The bombs dropped by the helicopters weighed 880 pounds each and could level entire buildings, local media said.

The army started using the heavier bombs this weekend in a bid to finish off Fatah Islam militants still hiding in a small section of the Nahr el-Bared Palestinian camp. The military has been dropping 550 pound bombs on the fighters since earlier in August.

After the bombs were dropped, plumes of gray smoke billowed from the camp, located near the northern port city of Tripoli. Close-range gunfire could also be heard.

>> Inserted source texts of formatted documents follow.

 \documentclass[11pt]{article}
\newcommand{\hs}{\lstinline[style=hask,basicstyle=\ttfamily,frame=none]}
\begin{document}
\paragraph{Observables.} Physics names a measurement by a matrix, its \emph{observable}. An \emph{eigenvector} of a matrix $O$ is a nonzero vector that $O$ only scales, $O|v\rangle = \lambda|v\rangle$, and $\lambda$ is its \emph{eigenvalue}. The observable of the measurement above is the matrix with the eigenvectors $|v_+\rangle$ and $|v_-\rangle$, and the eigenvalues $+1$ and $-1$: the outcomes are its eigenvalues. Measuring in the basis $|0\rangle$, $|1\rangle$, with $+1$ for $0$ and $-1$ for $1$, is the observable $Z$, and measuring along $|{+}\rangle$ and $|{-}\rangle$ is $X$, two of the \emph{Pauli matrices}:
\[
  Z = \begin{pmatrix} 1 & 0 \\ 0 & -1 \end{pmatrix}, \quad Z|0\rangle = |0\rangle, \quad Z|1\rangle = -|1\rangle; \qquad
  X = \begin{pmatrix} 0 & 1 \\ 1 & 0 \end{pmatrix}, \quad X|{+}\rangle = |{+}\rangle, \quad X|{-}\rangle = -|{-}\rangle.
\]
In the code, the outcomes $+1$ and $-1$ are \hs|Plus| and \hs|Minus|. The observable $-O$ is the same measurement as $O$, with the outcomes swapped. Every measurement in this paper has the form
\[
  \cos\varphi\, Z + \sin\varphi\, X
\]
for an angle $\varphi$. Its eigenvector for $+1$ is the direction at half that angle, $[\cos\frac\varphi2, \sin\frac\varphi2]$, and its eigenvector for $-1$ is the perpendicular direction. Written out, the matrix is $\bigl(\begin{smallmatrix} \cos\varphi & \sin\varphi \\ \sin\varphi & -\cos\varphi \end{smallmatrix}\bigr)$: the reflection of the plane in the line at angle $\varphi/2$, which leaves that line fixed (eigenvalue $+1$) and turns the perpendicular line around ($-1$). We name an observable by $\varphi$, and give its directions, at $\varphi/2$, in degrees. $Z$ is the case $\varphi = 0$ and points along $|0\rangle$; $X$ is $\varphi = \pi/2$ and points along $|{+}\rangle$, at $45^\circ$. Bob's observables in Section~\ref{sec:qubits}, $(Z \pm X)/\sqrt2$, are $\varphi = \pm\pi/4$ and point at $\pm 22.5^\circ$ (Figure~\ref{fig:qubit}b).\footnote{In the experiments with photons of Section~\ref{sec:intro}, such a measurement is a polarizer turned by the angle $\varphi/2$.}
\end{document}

The military official, speaking on customary condition of anonymity according to army regulations, said one soldier was killed overnight and another died Monday, raising to 140 the total number of troops killed since fighting erupted May 20.

Army commander Michel Suleiman has said that up to 70 Fatah Islam fighters remain in the camp, along with some 100 women and children believed to be relatives. When the fighting broke out, Fatah Islam numbers were estimated at 360.

Suleiman has also said that the group is affiliated with Al Qaeda, denying that it was a Syrian creation, as claimed by anti-Syrian Lebanese government officials.

Anti-Syrian Lebanese government officials have accused Damascus of backing Fatah Islam to destabilize Lebanon following Syria's forced withdrawal from the country in 2005. Damascus denies this, saying it considers the group a dangerous terrorist organization.

The Nahr el-Bared fighting has dragged on to become Lebanon's worst internal violence since the 1975-90 civil war. The army has refused to halt its offensive until the militants completely surrender, but the gunmen have vowed to fight to the death.